Ein Maßnahmenpaket soll umgesetzt werden. Es soll den Fußgängerverkehr auf dem derzeitigen hohen Niveau stabilisieren. Es soll die Lebensqualität und Verkehrssicherheit für Fußgängerinnen und Fußgänger verbessern. Es soll die Mobilitätschancen für Menschen mit besonderen Bedürfnissen stärken. Folgende Maßnahmen sind geplant:

  • Das subjektive Sicherheitsgefühl ist durch eine belebte Umgebung und damit positive soziale Kontrolle zu stärken.
  • Orientierung, Übersicht, Einsehbarkeit und eine ausreichende Beleuchtung der Wegrouten und Haltestellen öffentlicher Verkehrsmittel sollen sichergestellt werden.
  • Die Orientierung für mobilitätseingeschränkte Personen soll unter Einbeziehung von Fachleuten der Behindertenorganisationen verbessert werden; Lichtsignalanlagen sollen mit akustischen und taktilen Zusatzsignalen ausgestattet sowie taktile und akustische Leit- und Informationssysteme im Straßenraum errichtet werden.

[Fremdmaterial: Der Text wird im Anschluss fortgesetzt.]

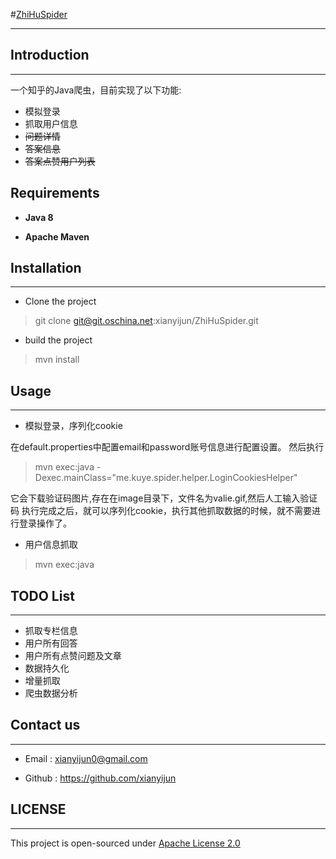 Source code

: #[ZhiHuSpider](http://git.oschina.net/xianyijun/ZhiHuSpider)


- - -

## Introduction
- - -

一个知乎的Java爬虫，目前实现了以下功能:
-	模拟登录
-	抓取用户信息
-	~~问题详情~~
-	~~答案信息~~
-	~~答案点赞用户列表~~

## Requirements

- **Java 8**

- **Apache Maven**

## Installation

- - -

- Clone the project

>  git clone git@git.oschina.net:xianyijun/ZhiHuSpider.git

- build the project

> mvn install 

## Usage


- - -

- 模拟登录，序列化cookie

在default.properties中配置email和password账号信息进行配置设置。
然后执行

>	mvn exec:java -Dexec.mainClass="me.kuye.spider.helper.LoginCookiesHelper"

它会下载验证码图片,存在在image目录下，文件名为valie.gif,然后人工输入验证码
执行完成之后，就可以序列化cookie，执行其他抓取数据的时候，就不需要进行登录操作了。

- 用户信息抓取

>mvn exec:java

## TODO List

- - -

- 抓取专栏信息
- 用户所有回答
- 用户所有点赞问题及文章
- 数据持久化
- 增量抓取
- 爬虫数据分析

## Contact us 

- - -

- Email : xianyijun0@gmail.com

- Github : https://github.com/xianyijun

## LICENSE


- - -

This project is open-sourced under [Apache License 2.0](http://www.apache.org/licenses/LICENSE-2.0)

Qualitätskriterien für Fußgängernetze

Es soll ein durchgängiges zusammenhängendes Fußwegenetz geschaffen werden. Das Fußwegenetz soll unter Berücksichtigung der Gehökonomie von Fußgängerinnen und Fußgängern gestaltet werden. Im bebauten Gebiet liegt der Schwerpunkt auf dem gezielten Lückenschluss (zum Beispiel Öffnung von bereits gewidmeten Durchgängen) und der Möglichkeit des barrierefreien Überwindens von Niveauunterschieden. In locker bebauten Gebieten ist die Schaffung von attraktiven Fußwegverbindungen (sichere Tag- und Nachtrouten) wesentlich.

Eine durchgehende, frei begehbare Mindest-Gehsteigbreite von zwei Metern ist bei neuen Platzgestaltungen und temporären Einrichtungen wie Kfz-Abstellplätzen sicherzustellen. Bei bestehenden Gehsteigen darf - wenn die räumlichen Voraussetzungen eine Gehsteigbreite von zwei Metern nicht zulassen - eine Mindestdurchgangsbreite von 1,5 Metern nicht unterschritten werden. Ebenso muss ein freier Lichtraum in der Höhe von 2,20 Meter zur Vermeidung von Verletzungen im Kopf-/Brustbereich freigehalten werden.

Die Schnittstellen zwischen dem Hauptstraßennetz und dem Nebenstraßennetz sollen durch besondere bauliche Maßnahmen deutlich erkennbar gemacht werden (zum Beispiel durchgezogene Gehsteige, Anhebung von Kreuzungsplateaus). Bei ampelgeregelten Fußgängerübergängen soll die mittlere Wartezeit für Fußgängerinnen und Fußgänger auf maximal 40 Sekunden reduziert werden. Die Grünphase in Sekunden soll ident mit der Schutzweglänge in Metern sein.

Die Überwindung von Höhenunterschieden soll durch die Nachrüstung bestehender Stiegenanlagen mit Rampen für Rollstuhlfahrerinnen und -fahrer sowie Kinderwägen erleichtert werden. Stationen des öffentlichen Verkehrs sowie stark frequentierte Über- und Unterführungen werden grundsätzlich mit Liftanlagen ausgestattet sein. Für den motorisierten Individualverkehr wird außerhalb des Hauptstraßennetzes die Einführung zusammenhängender Tempo-30-Zonen angestrebt. Tempo 30 fördert die Verkehrssicherheit und ist die Voraussetzung für einen erfolgreichen Mischverkehr.